Every once and a while, the media gets it right. Instead of fanning the flames of the bogus "Mommy Wars," a story hits on the real issues that modern moms face today. It came up briefly when senior adviser Karen Hughes left her job at the White House during the Bush administration and then her colleague Mary Matalin quickly followed suit in 2002. It surfaced again when Elizabeth Vargas left her prestigious anchor position on ABC's World News Tonight in 2006 to be more accessible to her husband and new baby.
The latest is "Why Women Still Can't Have it All" by Anne-Marie Slaughter who gave up a high ranking state department job to spend more time with her family. Slaughter's cover story in the July/August issue of The Atlantic lays out all of the complex issues modern mothers face today -- everything from the disillusionment my generation feels for having been sold a bill of goods around the fallacy of 'having it all" (mine manifested itself in an irrational hatred for Gloria Steinem), to the disservice we continue to do to the next generation of mothers by pretending that we've got this work-life balance thing figured out, to the way our society hasn't changed to meet the demands of working women, to the pivotal but still constrained role the men in our lives play, to the unhealthy and unforgiving American workplace and culture of capitalism run amok that values and rewards people for working ridiculous hours.
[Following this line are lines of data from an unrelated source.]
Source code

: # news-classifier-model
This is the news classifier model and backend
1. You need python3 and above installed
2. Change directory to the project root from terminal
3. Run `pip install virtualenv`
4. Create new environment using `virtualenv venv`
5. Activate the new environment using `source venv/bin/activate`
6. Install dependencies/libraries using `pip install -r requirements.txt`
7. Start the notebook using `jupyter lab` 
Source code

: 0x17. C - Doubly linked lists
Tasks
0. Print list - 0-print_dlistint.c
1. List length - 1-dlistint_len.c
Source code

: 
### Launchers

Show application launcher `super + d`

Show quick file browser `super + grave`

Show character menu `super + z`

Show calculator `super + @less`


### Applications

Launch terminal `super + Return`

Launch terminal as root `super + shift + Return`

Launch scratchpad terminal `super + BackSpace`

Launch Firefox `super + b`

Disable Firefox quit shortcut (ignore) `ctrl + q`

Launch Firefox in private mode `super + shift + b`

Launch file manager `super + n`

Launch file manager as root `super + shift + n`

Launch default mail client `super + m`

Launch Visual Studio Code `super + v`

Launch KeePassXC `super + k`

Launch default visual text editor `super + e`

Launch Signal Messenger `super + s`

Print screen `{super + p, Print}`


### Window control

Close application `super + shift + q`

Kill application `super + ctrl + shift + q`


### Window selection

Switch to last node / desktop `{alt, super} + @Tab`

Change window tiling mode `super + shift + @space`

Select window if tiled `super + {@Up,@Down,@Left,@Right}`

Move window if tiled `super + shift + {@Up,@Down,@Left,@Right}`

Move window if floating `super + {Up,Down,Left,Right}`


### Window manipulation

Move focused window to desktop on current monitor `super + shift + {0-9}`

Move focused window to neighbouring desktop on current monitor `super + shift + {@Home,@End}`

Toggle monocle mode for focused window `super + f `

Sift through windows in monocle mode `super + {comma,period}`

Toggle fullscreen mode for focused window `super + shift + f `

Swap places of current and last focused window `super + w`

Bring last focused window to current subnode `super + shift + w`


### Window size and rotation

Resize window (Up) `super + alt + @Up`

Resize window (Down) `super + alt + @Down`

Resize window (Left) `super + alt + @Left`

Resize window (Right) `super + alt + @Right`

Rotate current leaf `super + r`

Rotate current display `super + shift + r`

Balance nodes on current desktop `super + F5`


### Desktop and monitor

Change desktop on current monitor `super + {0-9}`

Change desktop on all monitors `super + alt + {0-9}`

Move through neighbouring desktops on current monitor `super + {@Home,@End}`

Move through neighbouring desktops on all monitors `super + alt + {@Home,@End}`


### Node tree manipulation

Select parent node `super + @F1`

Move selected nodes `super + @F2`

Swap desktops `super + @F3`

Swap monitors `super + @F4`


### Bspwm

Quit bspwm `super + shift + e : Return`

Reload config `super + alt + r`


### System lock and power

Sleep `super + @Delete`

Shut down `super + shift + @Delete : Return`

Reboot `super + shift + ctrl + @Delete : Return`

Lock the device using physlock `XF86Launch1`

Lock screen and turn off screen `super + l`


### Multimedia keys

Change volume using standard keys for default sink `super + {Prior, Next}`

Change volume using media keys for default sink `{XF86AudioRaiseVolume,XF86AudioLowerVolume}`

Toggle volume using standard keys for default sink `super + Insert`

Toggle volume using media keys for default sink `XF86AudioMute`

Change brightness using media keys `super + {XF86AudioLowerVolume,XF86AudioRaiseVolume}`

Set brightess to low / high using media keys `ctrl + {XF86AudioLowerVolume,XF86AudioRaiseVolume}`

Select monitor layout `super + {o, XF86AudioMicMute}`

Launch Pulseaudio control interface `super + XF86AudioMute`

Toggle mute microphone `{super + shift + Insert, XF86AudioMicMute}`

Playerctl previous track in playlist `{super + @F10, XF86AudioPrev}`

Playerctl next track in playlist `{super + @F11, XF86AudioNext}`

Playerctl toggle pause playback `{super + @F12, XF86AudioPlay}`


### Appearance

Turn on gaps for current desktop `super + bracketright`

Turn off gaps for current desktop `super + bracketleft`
While I'm thrilled that a major media outlet has finally comprehensively covered the issues that were the very impetus of this blog and been the bane of my existence since I became a mom 12 years ago, I can't help but be a tad cynical. Will this story just come and go with the wind, just like the Hughes and Vargas stories did earlier this century? What will finally be the impetus for change? Slaughter asserts that having more women in power will help, and I don't dispute that. But how will we get those women in power if those powerful positions are impossible for moms to attain? And who will demand change when the people afflicted by these issues just happen to be the busiest people on the face of the planet?
At the end of her article, Slaughter points out some hopeful signs of change and re-frames the debate from one that asks, "How can women have it all?" to "How can we allow all Americans (both parents and non-parents) to pursue healthy, happy, productive lives?" I do believe that will be a more productive discussion that would be more widely embraced. But when will we stop talking about these issues and start to see some action? After reading about, contemplating and blogging about these issues for more than a decade, I'm no longer hopeful that meaningful change will be seen in the course of my career. But can I dare to hold out hope that things will change for the better by the time my daughters are ready to make their career choices?